Woda z okolicznych wsi zalewa Wierzchowiska Pierwsze i Drugie, które leżą w obniżeniu terenu.
Trudna sytuacja jest też w pobliskiej miejscowości Pasieka. Woda podmyła tu drogę i zerwała przepust. Droga jest uszkodzona i nieprzejezdna. – Podmyło drogę tak, że jest w ogóle nieprzejezdna. Dalej są Wierzchowiska. Tam jest jeszcze gorzej. Woda jest po dach i tu było metr wody na szosie. Teraz od nas cała woda idzie do Wierzchowisk – mówią mieszkańcy.

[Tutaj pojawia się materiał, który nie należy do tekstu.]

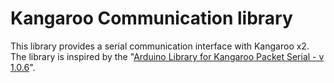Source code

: # Kangaroo Communication library

This library provides a serial communication interface with Kangaroo x2.
The library is inspired by the "[Arduino Library for Kangaroo Packet Serial - v 1.0.6](https://www.dimensionengineering.com/info/arduino)".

ZOBACZ ZDJĘCIA: Gmina Modliborzyce po potężnej ulewie, 19.06.2019, fot. Piotr Michalski
Podczas ulewy najbardziej ucierpiały Wierzchowiska Pierwsze. – Takiej wody w tych okolicach nie pamiętają najstarsi mieszkańcy Wierzchowisk. – Mam 62 lata, przez cały czas tu mieszkam, ale takiej wody nie widziałem. Wieś jest zalana aż do samego końca, do Pasieki. W Wierzchowiskach Drugich w mieszkaniu mieli półtora metra wody. Krowa się o mało co nie utopiła, woda się momentalnie podniosła. Sklep jest zalany, do kościoła też się nie można dostać – mówią.
Na miejscu już od godzin 16.00 pracują zastępy strażaków, którzy musieli czekać aż woda częściowo spłynie, by można było wjechać cięższym sprzętem. – Straty po tej potężnej burzy będą na pewno duże – mówi Polskiemu Radiu Lublin rzecznik janowskich strażaków, młodszy brygadier Piotr Drzymała.
CZYTAJ TAKŻE: Gigantyczna ulewa w Wierzchowiskach Pierwszych. Miejscowość odcięta od świata
Na miejsce pojechał też Komendant Wojewódzki Państwowej Straży Pożarnej w Lublinie st. bryg. Grzegorz Alinowski oraz wojewoda lubelski Przemysław Czarnek.